Flight operations at Srinagar airport were suspended for three hours during the operation.

Srinagar: In a pre-dawn fidayeen attack on Tuesday, three Jaish-e-Muhammad (JeM) militants stormed a Border Security Force (BSF) base near Srinagar Airport, killing a BSF ASI and injuring four others before being shot dead by the security forces in a 10-hour-long encounter.

The heavily armed militants, dressed in combat fatigues, drove to the main entrance of the BSF 182 Battalion base at Humhama in Budgam district at about 4.30 am, possibly from neighbouring Friends (residential) Colony by cutting the fence, police sources said.

They first hurled hand grenades towards the sentry post and then fired from automatic weapons to force their entry into the campus, they said.

One of the attacker was killed when the BSF sentry retaliated, while the other two entered barrack number 7 and then moved to other buildings, they said.

BSF assistant sub-inspector B.K. Yadav, 50, was killed and four others, including a J&K policeman, were injured during the standoff that ended around 2.30 pm with the killing of the remaining two militants, they said.

Flight operations at Srinagar airport were suspended for three hours during the operation.

A CRPF official said during the operation one of the attacker pretended to be a soldier and fired in the same direction as the security forces until he was spotted and killed.

The area where the attack took place falls in the central district of Budgam which is considered “most secured”. Apart from the civlian airport and Air Force station, bases of other security forces, including the CRPF, are also present in the zone.

Soon after the attack, JeM claimed responsibility. It said its “Afzal Guru squad” had carried out the attack.

Inspector general of J&K police Munir Ahmed Khan confirmed the JeM’s involvement. “No doubt, the terrorists were from JeM,” he said.

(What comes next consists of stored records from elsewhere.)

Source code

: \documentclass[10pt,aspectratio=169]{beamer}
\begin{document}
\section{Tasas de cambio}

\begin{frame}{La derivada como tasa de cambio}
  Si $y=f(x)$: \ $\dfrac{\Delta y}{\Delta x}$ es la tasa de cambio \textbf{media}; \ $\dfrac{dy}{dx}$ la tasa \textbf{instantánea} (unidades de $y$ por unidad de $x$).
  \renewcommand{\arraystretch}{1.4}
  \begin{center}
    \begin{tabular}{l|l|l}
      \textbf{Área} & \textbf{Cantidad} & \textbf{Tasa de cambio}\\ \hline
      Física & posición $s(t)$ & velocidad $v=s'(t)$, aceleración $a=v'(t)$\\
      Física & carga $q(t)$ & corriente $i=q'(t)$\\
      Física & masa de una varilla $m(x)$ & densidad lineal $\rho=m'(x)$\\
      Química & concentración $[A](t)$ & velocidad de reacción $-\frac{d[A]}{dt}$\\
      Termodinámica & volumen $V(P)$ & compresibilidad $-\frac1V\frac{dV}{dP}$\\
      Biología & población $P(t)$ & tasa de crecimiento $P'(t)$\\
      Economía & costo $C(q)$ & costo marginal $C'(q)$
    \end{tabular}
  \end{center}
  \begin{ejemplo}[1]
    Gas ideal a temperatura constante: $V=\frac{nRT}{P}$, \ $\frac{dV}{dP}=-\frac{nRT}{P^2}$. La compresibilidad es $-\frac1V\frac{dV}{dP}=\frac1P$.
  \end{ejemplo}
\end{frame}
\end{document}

“Undoubtedly, the JeM is a threat. Its cadres believe in these kind of acts — attacking camps and doing sensational things,” he said.

He added that such attacks will continue to take place in J&K, squarely blaming Pakistan for violence and terror. “As long as Pakistan is our neighbour such attacks will continue to take place,” he said.

Mr Khan said that an alleged aide of the BSF camp attackers who drove them to the area had been identified. Security officials termed their retaliatory operation as the “quickest possible” end to the terror attack by militants “who had planned to engage us for a longer period” than it turned out to be.

“Had we used the airpower, the operation would have finished much earlier but we decided not to do so to avoid civilian casualties as the BSF base is close to residential areas,” said an official. Soon after the attack, the Army’s 53 Rajput Rifles, the BSF, J&K police’s counter- insurgency Special Operations Group (SOG) and the Central Reserve Police Force (CRPF) collectively launched the operation to flush out the militants. Union home minister Rajnath Singh held a high-level meeting in New Delhi to review the situation in the attack.